Wellbrook Beetling Mill is situated two and a half miles west of Cookstown it is a water driven mill built in the eighteenth century. 


The function of a beetling mill is to form a smooth glossy sheen on woven linen cloth. When the cloth first came to the mill it was wound around a smooth wooden cylinder, these were actually tree trunks which had been turned on a lathe.

The cylinder is set in a wooden frame called a beetling engine, directly above the cylinder are thirty two beetles, these are pieces of wood usually beech and are about 100 mm (4" ) square and about 5 Ft long, the beetles are set side by side and are free to move vertically, protruding from each of these about half way up is another piece of beech about 150 mm (6") long. 
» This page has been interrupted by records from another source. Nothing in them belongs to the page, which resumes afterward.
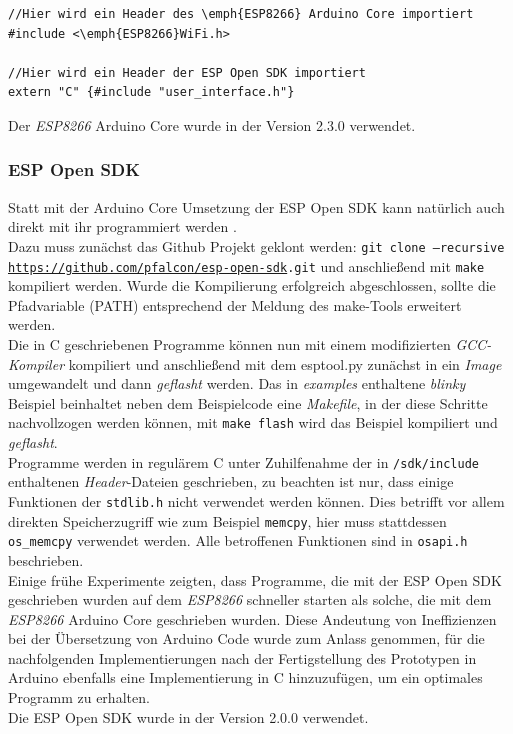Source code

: \begin{verbatim}
//Hier wird ein Header des \emph{ESP8266} Arduino Core importiert
#include <\emph{ESP8266}WiFi.h> 

//Hier wird ein Header der ESP Open SDK importiert
extern "C" {#include "user_interface.h"} 
\end{verbatim}

Der \emph{ESP8266} Arduino Core wurde in der Version 2.3.0 verwendet.

\subsubsection{ESP Open SDK}
Statt mit der Arduino Core Umsetzung der ESP Open SDK kann natürlich auch direkt mit ihr programmiert werden \cite{esp2017open}. \\
Dazu muss zunächst das Github Projekt geklont werden: \texttt{git clone --recursive \url{https://github.com/pfalcon/esp-open-sdk}.git} und anschließend mit \texttt{make} kompiliert werden.
Wurde die Kompilierung erfolgreich abgeschlossen, sollte die Pfadvariable (PATH) entsprechend der Meldung des make-Tools erweitert werden. \\
Die in C geschriebenen Programme können nun mit einem modifizierten \emph{GCC-Kompiler} kompiliert und anschließend mit dem esptool.py zunächst in ein \emph{Image} umgewandelt und dann \emph{geflasht} werden. 
Das in \textit{examples} enthaltene \textit{blinky} Beispiel beinhaltet neben dem Beispielcode eine \emph{Makefile}, in der diese Schritte nachvollzogen werden können, mit \texttt{make flash} wird das Beispiel kompiliert und \emph{geflasht}. \\
Programme werden in regulärem C unter Zuhilfenahme der in \texttt{/sdk/include} enthaltenen \emph{Header}-Dateien geschrieben, zu beachten ist nur, dass einige Funktionen der \texttt{stdlib.h} nicht verwendet werden können.
Dies betrifft vor allem direkten Speicherzugriff wie zum Beispiel \texttt{memcpy}, hier muss stattdessen \texttt{os\_memcpy} verwendet werden.
Alle betroffenen Funktionen sind in \texttt{osapi.h} beschrieben. \\
Einige frühe Experimente zeigten, dass Programme, die mit der ESP Open SDK geschrieben wurden auf dem \emph{ESP8266} schneller starten als solche, die mit dem \emph{ESP8266} Arduino Core geschrieben wurden.
Diese Andeutung von Ineffizienzen bei der Übersetzung von Arduino Code wurde zum Anlass genommen, für die nachfolgenden Implementierungen nach der Fertigstellung des Prototypen in Arduino ebenfalls eine Implementierung in C hinzuzufügen, um ein optimales Programm zu erhalten. \\
Die ESP Open SDK wurde in der Version 2.0.0 verwendet.

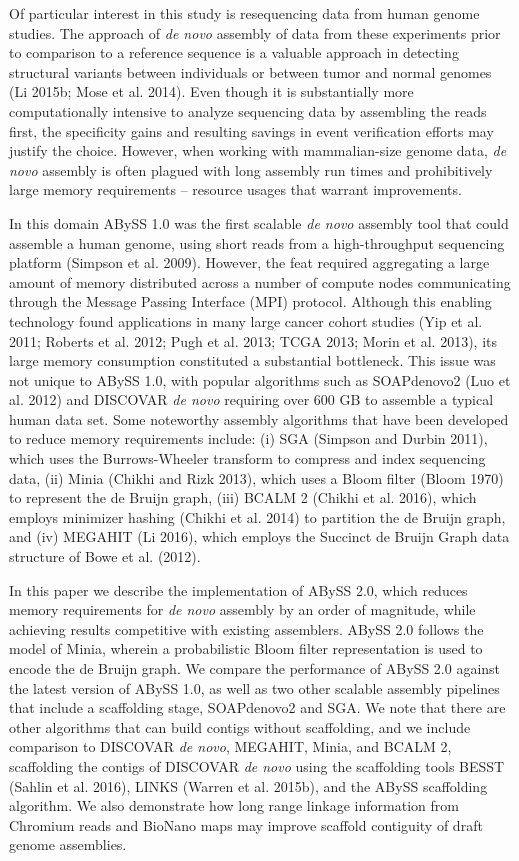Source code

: \documentclass[
  12pt,
  oneside,
  openany]{book}
\begin{document}
Of particular interest in this study is resequencing data from human genome studies. The approach of \emph{de novo} assembly of data from these experiments prior to comparison to a reference sequence is a valuable approach in detecting structural variants between individuals or between tumor and normal genomes (Li 2015b; Mose et al. 2014). Even though it is substantially more computationally intensive to analyze sequencing data by assembling the reads first, the specificity gains and resulting savings in event verification efforts may justify the choice. However, when working with mammalian-size genome data, \emph{de novo} assembly is often plagued with long assembly run times and prohibitively large memory requirements -- resource usages that warrant improvements.

In this domain ABySS 1.0 was the first scalable \emph{de novo} assembly tool that could assemble a human genome, using short reads from a high-throughput sequencing platform (Simpson et al. 2009). However, the feat required aggregating a large amount of memory distributed across a number of compute nodes communicating through the Message Passing Interface (MPI) protocol. Although this enabling technology found applications in many large cancer cohort studies (Yip et al. 2011; Roberts et al. 2012; Pugh et al. 2013; TCGA 2013; Morin et al. 2013), its large memory consumption constituted a substantial bottleneck. This issue was not unique to ABySS 1.0, with popular algorithms such as SOAPdenovo2 (Luo et al. 2012) and DISCOVAR \emph{de novo} requiring over 600 GB to assemble a typical human data set. Some noteworthy assembly algorithms that have been developed to reduce memory requirements include: (i) SGA (Simpson and Durbin 2011), which uses the Burrows-Wheeler transform to compress and index sequencing data, (ii) Minia (Chikhi and Rizk 2013), which uses a Bloom filter (Bloom 1970) to represent the de Bruijn graph, (iii) BCALM 2 (Chikhi et al. 2016), which employs minimizer hashing (Chikhi et al. 2014) to partition the de Bruijn graph, and (iv) MEGAHIT (Li 2016), which employs the Succinct de Bruijn Graph data structure of Bowe et al. (2012).

In this paper we describe the implementation of ABySS 2.0, which reduces memory requirements for \emph{de novo} assembly by an order of magnitude, while achieving results competitive with existing assemblers. ABySS 2.0 follows the model of Minia, wherein a probabilistic Bloom filter representation is used to encode the de Bruijn graph. We compare the performance of ABySS 2.0 against the latest version of ABySS 1.0, as well as two other scalable assembly pipelines that include a scaffolding stage, SOAPdenovo2 and SGA. We note that there are other algorithms that can build contigs without scaffolding, and we include comparison to DISCOVAR \emph{de novo}, MEGAHIT, Minia, and BCALM 2, scaffolding the contigs of DISCOVAR \emph{de novo} using the scaffolding tools BESST (Sahlin et al. 2016), LINKS (Warren et al. 2015b), and the ABySS scaffolding algorithm. We also demonstrate how long range linkage information from Chromium reads and BioNano maps may improve scaffold contiguity of draft genome assemblies.
\end{document}
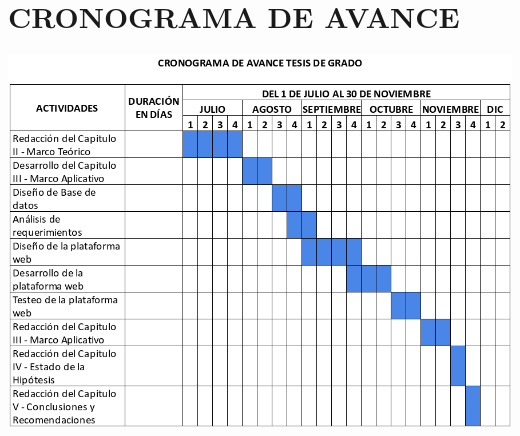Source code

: \chapter{CRONOGRAMA DE AVANCE}

\begin{center}
    \includegraphics[scale=1.1]{imagenes/cronograma.png}
\end{center}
 In line with these at the same height as the wiper beam, this is again a tree trunk with a steel shaft up the center bolted to this and arranged in a spiral are thirty two lifts, when the engine is started the wiper beam turns lifting and dropping the beetles in succession, at the same time the roller carrying the cloth turns but much more slowly. The cloth was beetled like this for two or three days.

After the cloth was finished it hung in the drying room above the engine house, before being folded for dispatch, linen was usually processed in bolts 23 yards long.


The waterwheel is a breast fed and is 16 ft in diameter and 4 ft 6 in wide, it powers the seven beetling engines. The mill is owned by the National Trust visitors can usually see the mill in operation, be warned it is a very noisy operation.

Irish linen exports soared from 500,000 yards in 1712 to 46,000,000 in 1796.